(Saved entries)
::::::

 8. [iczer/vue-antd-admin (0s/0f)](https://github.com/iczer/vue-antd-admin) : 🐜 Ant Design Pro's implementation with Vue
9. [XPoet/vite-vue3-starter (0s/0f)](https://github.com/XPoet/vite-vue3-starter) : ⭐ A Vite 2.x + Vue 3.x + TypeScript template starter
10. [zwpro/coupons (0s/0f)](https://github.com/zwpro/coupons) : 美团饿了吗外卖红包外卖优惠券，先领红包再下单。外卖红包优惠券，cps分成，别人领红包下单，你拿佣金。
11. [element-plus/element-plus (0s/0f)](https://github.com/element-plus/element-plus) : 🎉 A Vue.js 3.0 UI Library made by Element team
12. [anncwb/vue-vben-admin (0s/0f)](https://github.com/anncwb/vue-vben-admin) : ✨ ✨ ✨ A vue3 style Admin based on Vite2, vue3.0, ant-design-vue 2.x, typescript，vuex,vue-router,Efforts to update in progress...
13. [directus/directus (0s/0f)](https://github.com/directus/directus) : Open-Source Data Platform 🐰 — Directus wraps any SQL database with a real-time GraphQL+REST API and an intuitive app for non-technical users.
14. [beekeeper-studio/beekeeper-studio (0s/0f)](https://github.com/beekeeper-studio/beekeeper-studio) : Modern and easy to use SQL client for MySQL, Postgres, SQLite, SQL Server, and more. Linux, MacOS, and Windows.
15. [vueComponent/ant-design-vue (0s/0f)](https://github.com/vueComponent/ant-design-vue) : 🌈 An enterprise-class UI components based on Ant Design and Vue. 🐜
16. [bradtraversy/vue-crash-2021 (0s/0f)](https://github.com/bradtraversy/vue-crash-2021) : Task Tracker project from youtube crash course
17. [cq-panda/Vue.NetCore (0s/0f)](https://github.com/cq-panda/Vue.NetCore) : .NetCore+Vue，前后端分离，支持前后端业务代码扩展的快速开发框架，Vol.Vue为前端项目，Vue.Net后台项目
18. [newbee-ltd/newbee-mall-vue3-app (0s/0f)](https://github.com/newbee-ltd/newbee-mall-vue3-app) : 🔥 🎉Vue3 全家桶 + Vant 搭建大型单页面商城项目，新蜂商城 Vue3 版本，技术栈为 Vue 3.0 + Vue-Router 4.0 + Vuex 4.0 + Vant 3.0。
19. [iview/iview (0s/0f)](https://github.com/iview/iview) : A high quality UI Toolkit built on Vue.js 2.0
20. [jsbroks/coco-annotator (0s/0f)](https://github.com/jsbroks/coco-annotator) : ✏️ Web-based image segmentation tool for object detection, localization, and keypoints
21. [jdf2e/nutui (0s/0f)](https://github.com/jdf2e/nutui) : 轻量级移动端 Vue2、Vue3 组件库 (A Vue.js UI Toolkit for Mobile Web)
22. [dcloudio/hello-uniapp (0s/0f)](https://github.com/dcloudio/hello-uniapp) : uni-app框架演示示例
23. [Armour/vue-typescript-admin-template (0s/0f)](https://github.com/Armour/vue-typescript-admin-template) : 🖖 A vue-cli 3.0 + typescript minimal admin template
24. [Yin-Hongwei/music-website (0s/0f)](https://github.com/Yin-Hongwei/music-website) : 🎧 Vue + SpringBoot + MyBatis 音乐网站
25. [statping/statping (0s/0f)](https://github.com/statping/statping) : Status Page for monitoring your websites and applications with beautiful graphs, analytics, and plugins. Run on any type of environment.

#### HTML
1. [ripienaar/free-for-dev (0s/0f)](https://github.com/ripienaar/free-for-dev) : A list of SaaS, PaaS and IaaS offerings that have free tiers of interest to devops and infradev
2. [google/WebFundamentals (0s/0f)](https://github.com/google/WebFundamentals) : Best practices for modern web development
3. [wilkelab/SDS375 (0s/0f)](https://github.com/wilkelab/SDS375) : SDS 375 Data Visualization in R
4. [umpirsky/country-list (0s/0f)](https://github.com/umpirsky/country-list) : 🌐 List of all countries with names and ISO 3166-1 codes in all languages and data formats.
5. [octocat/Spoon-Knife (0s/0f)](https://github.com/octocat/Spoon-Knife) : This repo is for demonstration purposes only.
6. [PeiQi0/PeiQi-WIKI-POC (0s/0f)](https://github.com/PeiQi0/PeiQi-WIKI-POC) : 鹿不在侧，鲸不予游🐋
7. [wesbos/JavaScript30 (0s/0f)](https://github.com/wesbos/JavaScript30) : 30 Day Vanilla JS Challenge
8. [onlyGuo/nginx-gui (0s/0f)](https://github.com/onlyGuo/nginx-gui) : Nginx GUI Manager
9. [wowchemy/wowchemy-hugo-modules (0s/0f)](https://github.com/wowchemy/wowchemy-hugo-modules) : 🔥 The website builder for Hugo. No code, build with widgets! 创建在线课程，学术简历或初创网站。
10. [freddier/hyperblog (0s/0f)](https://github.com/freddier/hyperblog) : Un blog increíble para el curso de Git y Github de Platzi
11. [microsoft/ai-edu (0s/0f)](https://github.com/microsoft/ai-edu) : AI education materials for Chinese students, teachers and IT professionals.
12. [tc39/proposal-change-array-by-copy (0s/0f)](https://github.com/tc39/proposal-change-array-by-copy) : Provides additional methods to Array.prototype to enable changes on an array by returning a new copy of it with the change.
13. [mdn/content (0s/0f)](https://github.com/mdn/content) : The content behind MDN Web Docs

::::::

Find the string "based" in the data. Report each line it appears in.

12. [anncwb/vue-vben-admin (0s/0f)](https://github.com/anncwb/vue-vben-admin) : ✨ ✨ ✨ A vue3 style Admin based on Vite2, vue3.0, ant-design-vue 2.x, typescript，vuex,vue-router,Efforts to update in progress...
15. [vueComponent/ant-design-vue (0s/0f)](https://github.com/vueComponent/ant-design-vue) : 🌈 An enterprise-class UI components based on Ant Design and Vue. 🐜
20. [jsbroks/coco-annotator (0s/0f)](https://github.com/jsbroks/coco-annotator) : ✏️ Web-based image segmentation tool for object detection, localization, and keypoints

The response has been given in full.